Because that's exactly what happened to us.
And nobody told me for 2 years.
→ Skip ahead and see what finally worked for my daughterMy name is Sarah. I'm 44. My daughter Mia started getting spots when she was 13.
Manageable at first. Mainly blackheads on her nose and forehead, and some spots on her cheeks. I wasn't panicking. Every teenager gets spots, right?

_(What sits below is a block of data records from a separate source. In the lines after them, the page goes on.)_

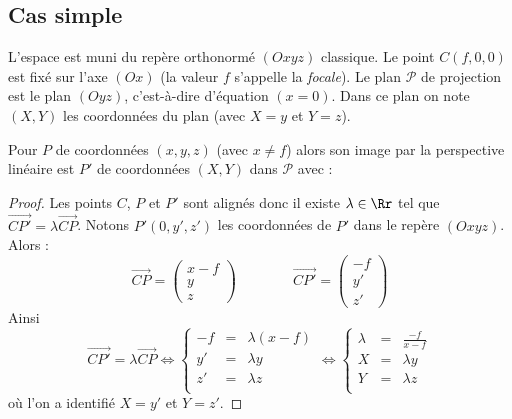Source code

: \documentclass[11pt,class=report,crop=false]{standalone}
\begin{document}


\subsection{Cas simple}

L'espace est muni du repère orthonormé $(Oxyz)$ classique.
Le point $C(f,0,0)$ est fixé sur l'axe $(Ox)$ (la valeur $f$ s'appelle la \emph{focale}).
Le plan $\mathcal{P}$ de projection est le plan $(Oyz)$, c'est-à-dire d'équation $(x=0)$. Dans ce plan on note $(X,Y)$ les coordonnées du plan (avec $X=y$ et $Y=z$).



\begin{proposition}
Pour $P$ de coordonnées $(x,y,z)$ (avec $x \neq f$) alors son image par la perspective linéaire est $P'$ de coordonnées $(X,Y)$ dans $\mathcal{P}$ avec :
\end{proposition}


\begin{proof}
Les points $C$, $P$ et $P'$ sont alignés donc il existe $\lambda \in \Rr$ tel que $\overrightarrow{CP'} = \lambda \overrightarrow{CP}$.
Notons $P'(0,y',z')$ les coordonnées de $P'$ dans le repère $(Oxyz)$. Alors :
$$
\overrightarrow{CP} = \begin{pmatrix}x-f\\y\\z\end{pmatrix}
\qquad\qquad
\overrightarrow{CP'} = \begin{pmatrix}-f\\y'\\z'\end{pmatrix}$$
Ainsi
$$\overrightarrow{CP'} = \lambda \overrightarrow{CP}
\iff
\left\{\begin{array}{rcl}
-f &=& \lambda (x-f) \\
y'  &=& \lambda y \\
z' &=& \lambda z \\
\end{array}\right.
\iff
\left\{\begin{array}{rcl}
\lambda &=&  \frac{-f}{x-f} \\
X &=& \lambda y \\
Y &=& \lambda z \\
\end{array}\right.$$
où l'on a identifié $X=y'$ et $Y=z'$.
\end{proof}
\end{document}
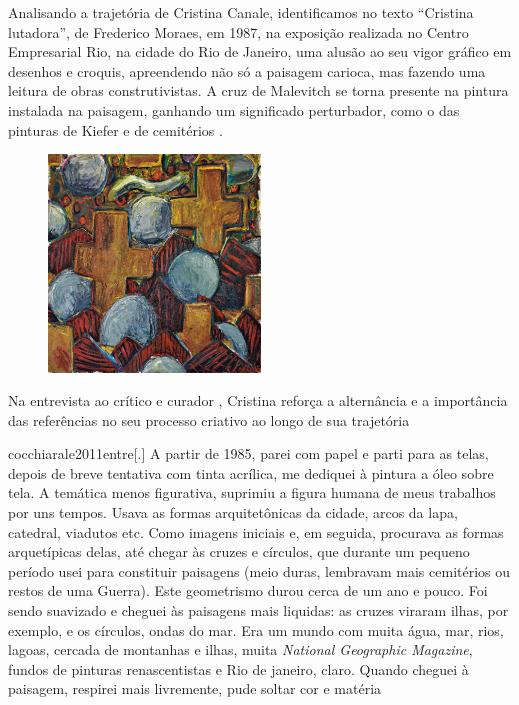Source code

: Analisando a trajetória de Cristina Canale, identificamos no texto
\enquote{Cristina lutadora}, de Frederico Moraes, em 1987, na exposição
realizada no Centro Empresarial Rio, na cidade do Rio de Janeiro, uma
alusão ao seu vigor gráfico em desenhos e croquis, apreendendo não só a
paisagem carioca, mas fazendo uma leitura de obras construtivistas. A
cruz de Malevitch se torna presente na pintura instalada na paisagem,
ganhando um significado perturbador, como o das pinturas de Kiefer e de
cemitérios \parencite{demoraes1987cristina}.

\begin{figure}
	\caption{}
	\includegraphics[width=2.22414in,height=2.27465in]{figuras/canale-sobreviventes-1985.pdf.compressed.pdf}

\end{figure}

Na entrevista ao crítico e curador \textcite{cocchiarale2011entre}, Cristina reforça
a alternância e a importância das referências no seu processo criativo
ao longo de sua trajetória

\begin{displaycquote}{cocchiarale2011entre}[.]
	A partir de 1985, parei com papel e parti para as telas, depois de breve
	tentativa com tinta acrílica, me dediquei à pintura a óleo sobre tela. A
	temática menos figurativa, suprimiu a figura humana de meus trabalhos
	por uns tempos. Usava as formas arquitetônicas da cidade, arcos da lapa,
	catedral, viadutos etc. Como imagens iniciais e, em seguida, procurava
	as formas arquetípicas delas, até chegar às cruzes e círculos, que
	durante um pequeno período usei para constituir paisagens (meio duras,
	lembravam mais cemitérios ou restos de uma Guerra). Este geometrismo
	durou cerca de um ano e pouco. Foi sendo suavizado e cheguei às
	paisagens mais liquidas: as cruzes viraram ilhas, por exemplo, e os
	círculos, ondas do mar. Era um mundo com muita água, mar, rios, lagoas,
	cercada de montanhas e ilhas, muita \emph{National Geographic Magazine},
	fundos de pinturas renascentistas e Rio de janeiro, claro. Quando
	cheguei à paisagem, respirei mais livremente, pude soltar cor e matéria
\end{displaycquote}

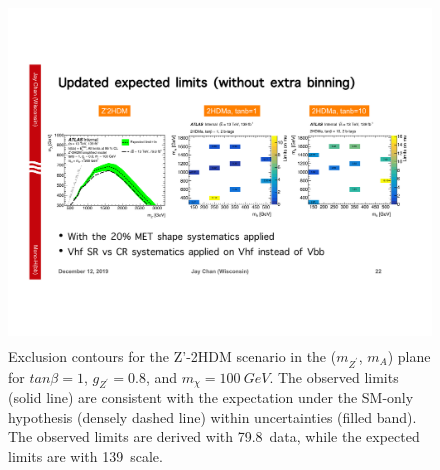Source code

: \begin{figure}[!htb]
    \centering
    \includegraphics[width=12cm, height=9cm, trim={2.5cm 7.5cm 17.6cm 8cm}, clip]{chapters/c9/figures/ZPrime2HDMLimit-139Exp.pdf}
    \caption{Exclusion contours for the Z'-2HDM scenario in the ($m_{Z^{\prime}}$, $m_{A}$) plane for $tan\beta= 1$, $g_{Z^{\prime}}=0.8$, and $m_{\chi}=100~GeV$. 
    The observed limits (solid line) are consistent with the expectation under the SM-only hypothesis (densely dashed line) within uncertainties (filled band). 
    The observed limits are derived with 79.8~\ifb data, while the expected limits are with 139~\ifb scale.}
    \label{fig:zprime-2hdm-limit-139}
\end{figure}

I picked up some CeraVe from Boots, got her a gentle face wash, and assumed it would sort itself out.
It didn't.
Over the next few months it got worse. More spots. More redness. The blackheads spread. She started asking to stay home from school on really bad days. She stopped putting her hair up. She started wearing more makeup to cover it (which I'd read made it worse, but I didn't want to say anything and make her feel worse about herself).
I watched her change. The girl who used to bounce into a room started walking in with her head slightly down. She used to love taking photos. Now she turned away from cameras.
I started Googling everything.
AHAs. BHAs. Retinol. Salicylic acid. The rabbit hole of skincare advice online is genuinely overwhelming. Every source and every person said something different. I was completely clueless and just didn't know what to do next.
So I just started trying things and hoping. What else can you do.
CeraVe blemish cleanser. La Roche-Posay. Clearasil. Acnecide. That tea tree spot gel from The Body Shop. A salicylic acid toner from The Ordinary. A £35 "natural" oil I found on Instagram. And eventually, after waiting 6 weeks for an NHS appointment, a prescription cream from our GP.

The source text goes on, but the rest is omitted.